I'm running some C code on the device and trying to figure out what I can do to make it faster. Unfortunately, I'm having trouble figuring out how to get the information I need from the tools available.
In this case, 99.7% of the time spent is in "hidden (pdpathfinder.c:568". Is this part of the API? Is there a way to tell where I'm calling this code from? Something like stack sampling would be really nice or, failing that, some of the source for the internal libraries would really help with debugging / profiling.
The Simulator has a Sampler window, which can be set to measure Device instead of itself. The reported functions have disclosure triangles you can click to drill down, with code line numbers. Is that what you need?
In the Mac Sim (only) if you control click the Sample button you can select the game's elf file. That will allow game symbols to show up in the sample. I am currently working on making this more obvious and also more useful by showing game and OS symbols together, among other things. I'm also adding game elf support to the Win/Linux sim. This will hopefully land in 1.13.1.
Thanks for this info! I tried this but I'm not sure it worked. I'm on an M1 Mac though so that may be why. I'll try on an intel device.

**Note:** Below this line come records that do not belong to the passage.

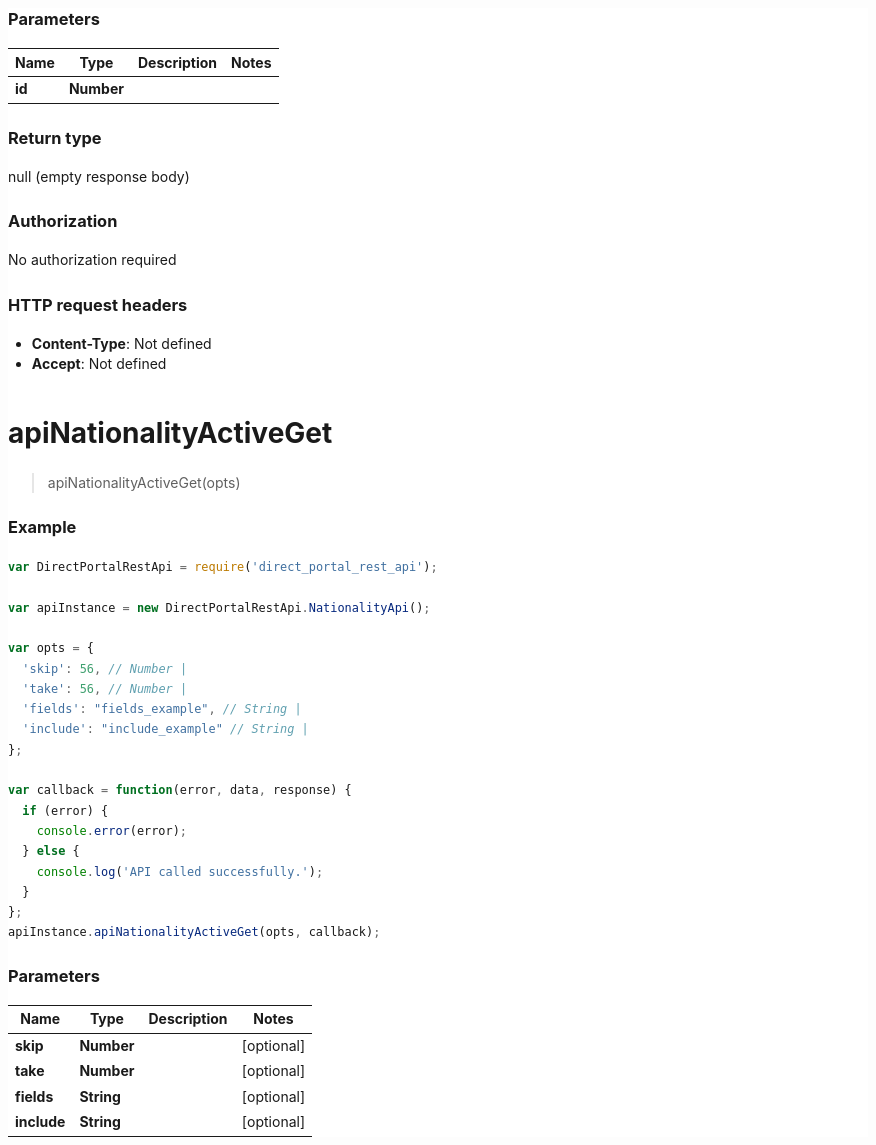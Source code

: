 ### Parameters

Name | Type | Description  | Notes
------------- | ------------- | ------------- | -------------
 **id** | **Number**|  | 

### Return type

null (empty response body)

### Authorization

No authorization required

### HTTP request headers

 - **Content-Type**: Not defined
 - **Accept**: Not defined

<a name="apiNationalityActiveGet"></a>
# **apiNationalityActiveGet**
> apiNationalityActiveGet(opts)



### Example
```javascript
var DirectPortalRestApi = require('direct_portal_rest_api');

var apiInstance = new DirectPortalRestApi.NationalityApi();

var opts = { 
  'skip': 56, // Number | 
  'take': 56, // Number | 
  'fields': "fields_example", // String | 
  'include': "include_example" // String | 
};

var callback = function(error, data, response) {
  if (error) {
    console.error(error);
  } else {
    console.log('API called successfully.');
  }
};
apiInstance.apiNationalityActiveGet(opts, callback);
```

### Parameters

Name | Type | Description  | Notes
------------- | ------------- | ------------- | -------------
 **skip** | **Number**|  | [optional] 
 **take** | **Number**|  | [optional] 
 **fields** | **String**|  | [optional] 
 **include** | **String**|  | [optional]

It would be great to have more sampling opportunities. I noticed that there's no JTAG or SWD header on the board. Are you guys willing to share the pinout of the test pads? I would definitely enjoy tracing my code to figure out how to make things go faster.
Sorry, we have RDP enabled on the device so that people can't just connect and dump the firmware. We do need to try and keep some stuff protected for Catalog, and we're dreading the day China makes a Playdate clone that runs our code. Maybe it's overly paranoid, but we've invested a lot of time, energy, and money into Playdate and it's unsettling to think that our work could get sniped like that.
Hey all, just wanted to follow up to see if seeing both user symbols and SDK symbols in the C sampler got added, I didn't see it in the 1.13.1/2 changelogs.